Task directions
Search the material for the word "emptyset" and copy every line in which it occurs.

== Data section

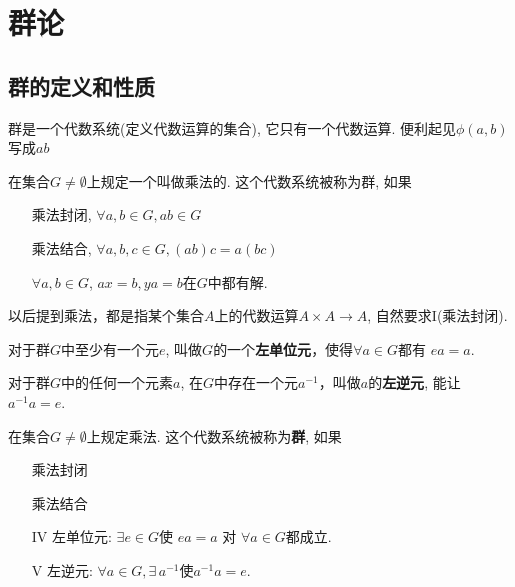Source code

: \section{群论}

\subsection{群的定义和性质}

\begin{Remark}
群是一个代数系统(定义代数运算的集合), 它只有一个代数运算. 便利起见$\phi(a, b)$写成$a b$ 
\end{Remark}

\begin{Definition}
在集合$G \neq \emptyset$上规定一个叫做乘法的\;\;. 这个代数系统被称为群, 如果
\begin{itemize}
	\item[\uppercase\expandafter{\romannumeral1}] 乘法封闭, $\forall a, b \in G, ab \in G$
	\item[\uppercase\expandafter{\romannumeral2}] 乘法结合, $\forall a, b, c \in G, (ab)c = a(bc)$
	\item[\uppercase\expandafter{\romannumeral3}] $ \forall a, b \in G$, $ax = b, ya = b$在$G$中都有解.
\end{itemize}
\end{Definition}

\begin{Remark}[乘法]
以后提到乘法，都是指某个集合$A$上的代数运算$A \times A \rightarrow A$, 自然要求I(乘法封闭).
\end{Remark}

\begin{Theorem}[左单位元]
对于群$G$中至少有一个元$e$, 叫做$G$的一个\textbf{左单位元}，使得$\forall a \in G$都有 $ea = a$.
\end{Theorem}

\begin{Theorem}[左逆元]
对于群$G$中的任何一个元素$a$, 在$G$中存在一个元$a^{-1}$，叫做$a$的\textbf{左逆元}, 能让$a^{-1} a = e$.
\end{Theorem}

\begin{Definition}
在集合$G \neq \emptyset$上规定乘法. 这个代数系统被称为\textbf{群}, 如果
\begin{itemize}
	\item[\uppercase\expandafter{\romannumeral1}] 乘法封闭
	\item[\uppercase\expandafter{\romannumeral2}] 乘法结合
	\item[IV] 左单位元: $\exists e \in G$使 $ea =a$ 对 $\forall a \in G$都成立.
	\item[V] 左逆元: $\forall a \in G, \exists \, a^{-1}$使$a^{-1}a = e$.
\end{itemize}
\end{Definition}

====

Task result
在集合$G \neq \emptyset$上规定一个叫做乘法的\;\;. 这个代数系统被称为群, 如果
在集合$G \neq \emptyset$上规定乘法. 这个代数系统被称为\textbf{群}, 如果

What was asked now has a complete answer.